When the astronauts return to the moon in the next decade, they will do more with dust and sand.
A British company has won a European Space Agency contract to develop technology to turn moon dust and rocks into oxygen, leaving aluminum, iron and other metallic powders for lunar builders.
If the process could be made to work well enough, it would facilitate the benefits of lifting to the moon that would create oxygen and valuable materials at the bottom instead of spending a lot going into space.
“Everything you take to the moon from Earth is an extra weight that you don’t want to carry, so if you can make these materials in position, it saves you a lot of time, effort and money,” says director Ian Miller. Director of Metallurgy, located in Sheffield.
Analysis of rocks brought back from the moon shows that oxygen makes up about 45% of the material by weight. The rest is mainly iron, aluminum and silicon. In work published this year, scientists at the University of Metallurgy and Glasgow have found that they can extract 96% of the oxygen from the simulated lunar soil, leaving behind useful metallic alloy powders.

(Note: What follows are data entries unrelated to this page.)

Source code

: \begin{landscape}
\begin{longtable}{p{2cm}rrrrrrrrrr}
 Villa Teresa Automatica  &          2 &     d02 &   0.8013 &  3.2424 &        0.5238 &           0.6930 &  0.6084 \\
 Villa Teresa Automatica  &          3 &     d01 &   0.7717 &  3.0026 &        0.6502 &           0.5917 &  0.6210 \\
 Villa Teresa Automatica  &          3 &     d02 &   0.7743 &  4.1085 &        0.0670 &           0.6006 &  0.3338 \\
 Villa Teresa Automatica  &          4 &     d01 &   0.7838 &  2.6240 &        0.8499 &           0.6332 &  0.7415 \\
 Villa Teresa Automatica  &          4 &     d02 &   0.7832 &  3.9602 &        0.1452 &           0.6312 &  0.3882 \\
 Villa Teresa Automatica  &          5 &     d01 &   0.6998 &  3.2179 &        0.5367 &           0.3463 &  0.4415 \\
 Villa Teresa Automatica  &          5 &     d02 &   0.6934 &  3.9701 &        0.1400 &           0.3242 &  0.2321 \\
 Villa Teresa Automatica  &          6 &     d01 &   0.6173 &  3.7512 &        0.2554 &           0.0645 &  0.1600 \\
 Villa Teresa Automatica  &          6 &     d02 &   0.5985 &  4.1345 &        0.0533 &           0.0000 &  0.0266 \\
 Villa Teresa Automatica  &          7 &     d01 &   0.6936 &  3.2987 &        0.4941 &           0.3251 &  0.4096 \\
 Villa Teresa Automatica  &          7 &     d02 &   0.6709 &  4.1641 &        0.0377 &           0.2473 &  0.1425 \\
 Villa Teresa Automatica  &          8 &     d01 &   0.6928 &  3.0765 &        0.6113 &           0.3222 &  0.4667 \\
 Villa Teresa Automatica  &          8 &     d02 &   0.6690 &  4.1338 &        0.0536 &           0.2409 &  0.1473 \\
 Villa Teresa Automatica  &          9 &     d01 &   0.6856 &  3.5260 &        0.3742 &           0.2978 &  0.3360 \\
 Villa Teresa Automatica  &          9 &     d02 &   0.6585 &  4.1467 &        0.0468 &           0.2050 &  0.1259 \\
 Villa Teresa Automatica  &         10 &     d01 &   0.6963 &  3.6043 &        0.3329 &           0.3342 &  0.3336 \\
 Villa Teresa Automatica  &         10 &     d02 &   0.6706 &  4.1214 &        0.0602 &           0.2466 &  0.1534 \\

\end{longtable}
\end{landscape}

NASA and other space agencies have made advanced preparations to return to the moon, this time to establish a permanent lunar base, or “moon village” where nations will work with non-governmental organizations as well as life support, housing construction, power generation and critical technologies. Production of food and materials.
The ASA agreement will fund the completion of an electrochemical process for nine months for metallic analysis that transmits electrical current through matter from the moon’s dust and rocks to oxygen. The process is already used on Earth, but oxygen is expressed as an undesirable byproduct of mineral extraction. In order for lunar explorers to work, oxygen must be captured and stored.
Under the agreement, the firm will try to increase the yield and purity of oxygen and metals from the rock and reduce the amount of energy the process consumes. If the technology seems promising, the next step will be to demonstrate oxygen extraction to the moon.
Oxygen emitted from the lunar surface combines with other gases to create respiratory air, but it is an essential component of rocket propellants that can be made on the moon and used to refuel spacecraft bound for deep space.
“It’s a gas station on the moon to go deeper if you want to go deeper into space,” Miller said.
Mark Sims, who worked on the process at the University of Glasgow, said Moon Rock presented “a huge potential source of oxygen” to support human exploration of the Earth’s satellites and the larger solar system.
“Oxygen is not only effective for astronauts to breathe, but also as an oxidizer in rocket propulsion systems,” he said. “There is no oxygen on the moon, so astronauts have to carry all their oxygen with them to the moon, to support life and enable their return journey, and this is substantially added to the weight and therefore the cost of rocket launch is tied to the moon. “
Sue Horn, head of space research at the UK Space Agency, said: “In the future, if we want to travel extensively in space and build on the moon and Mars, we need to create or find the things we need to support life: food, water and respiration. The wind.
For more than four decades, human space exploration has been limited to missions to an orbiting empty space station about 220 miles above the Earth. The focus in the coming years is to build a new station in orbit around the moon that will serve as a stopping place for humans to make an appearance on the surface of the moon and potentially as a base from which Mars will travel outward.
The Lunar Gateway program set an ambitious goal of bringing humans back to the moon by 2024, transporting passenger crews on NASA’s Orion spacecraft. The rocket is expected to make its first crew flight next year.
ASA provided power and propulsion units for the first Orion flight and agreed to a contract to build the original crew module for the lunar station.